_Listed records_
******************************
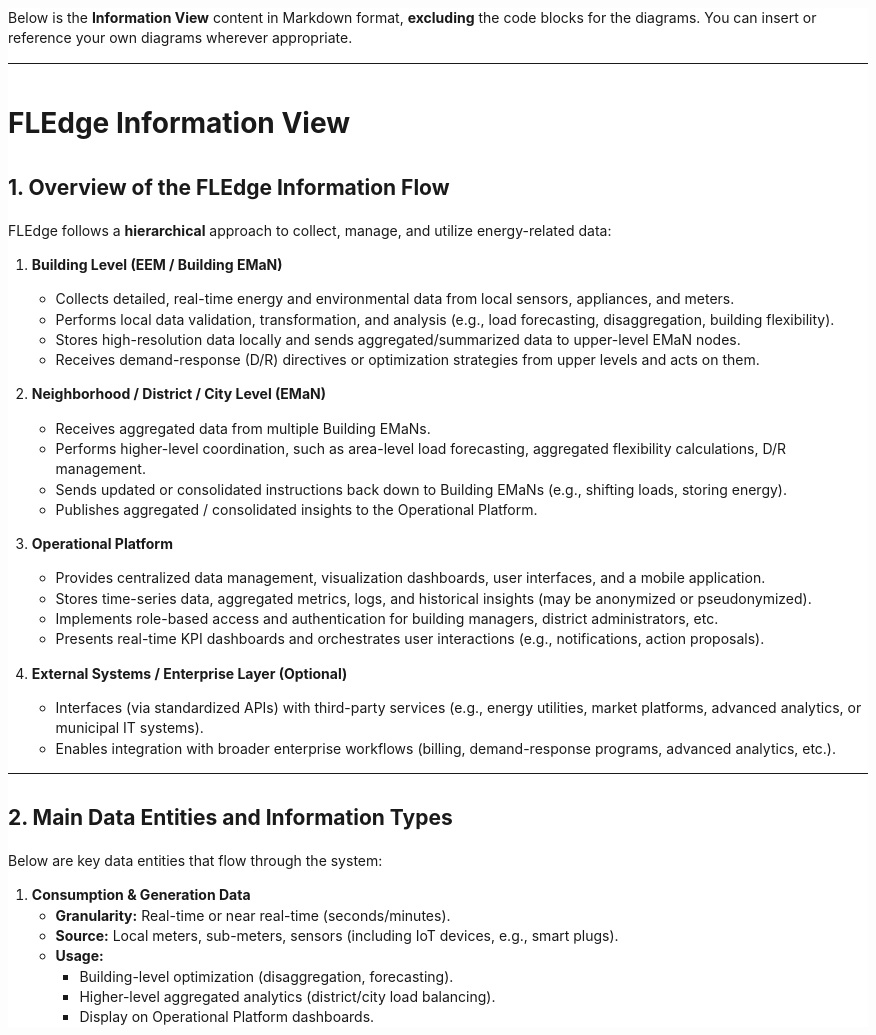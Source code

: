 Below is the **Information View** content in Markdown format, **excluding** the code blocks for the diagrams. You can insert or reference your own diagrams wherever appropriate.

---

# FLEdge Information View

## 1. Overview of the FLEdge Information Flow

FLEdge follows a **hierarchical** approach to collect, manage, and utilize energy-related data:

1. **Building Level (EEM / Building EMaN)**  
   - Collects detailed, real-time energy and environmental data from local sensors, appliances, and meters.  
   - Performs local data validation, transformation, and analysis (e.g., load forecasting, disaggregation, building flexibility).  
   - Stores high-resolution data locally and sends aggregated/summarized data to upper-level EMaN nodes.  
   - Receives demand-response (D/R) directives or optimization strategies from upper levels and acts on them.  

2. **Neighborhood / District / City Level (EMaN)**  
   - Receives aggregated data from multiple Building EMaNs.  
   - Performs higher-level coordination, such as area-level load forecasting, aggregated flexibility calculations, D/R management.  
   - Sends updated or consolidated instructions back down to Building EMaNs (e.g., shifting loads, storing energy).  
   - Publishes aggregated / consolidated insights to the Operational Platform.

3. **Operational Platform**  
   - Provides centralized data management, visualization dashboards, user interfaces, and a mobile application.  
   - Stores time-series data, aggregated metrics, logs, and historical insights (may be anonymized or pseudonymized).  
   - Implements role-based access and authentication for building managers, district administrators, etc.  
   - Presents real-time KPI dashboards and orchestrates user interactions (e.g., notifications, action proposals).

4. **External Systems / Enterprise Layer (Optional)**  
   - Interfaces (via standardized APIs) with third-party services (e.g., energy utilities, market platforms, advanced analytics, or municipal IT systems).  
   - Enables integration with broader enterprise workflows (billing, demand-response programs, advanced analytics, etc.).

---

## 2. Main Data Entities and Information Types

Below are key data entities that flow through the system:

1. **Consumption & Generation Data**  
   - **Granularity:** Real-time or near real-time (seconds/minutes).  
   - **Source:** Local meters, sub-meters, sensors (including IoT devices, e.g., smart plugs).  
   - **Usage:**  
     - Building-level optimization (disaggregation, forecasting).  
     - Higher-level aggregated analytics (district/city load balancing).  
     - Display on Operational Platform dashboards.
******************************
_What is needed_
Could you restate word for word the lines above, from the one that contains "Below are key" through the one that contains "- Building-level optimization", and no others?

_Completed exercise_
Below are key data entities that flow through the system:

1. **Consumption & Generation Data**  
   - **Granularity:** Real-time or near real-time (seconds/minutes).  
   - **Source:** Local meters, sub-meters, sensors (including IoT devices, e.g., smart plugs).  
   - **Usage:**  
     - Building-level optimization (disaggregation, forecasting).  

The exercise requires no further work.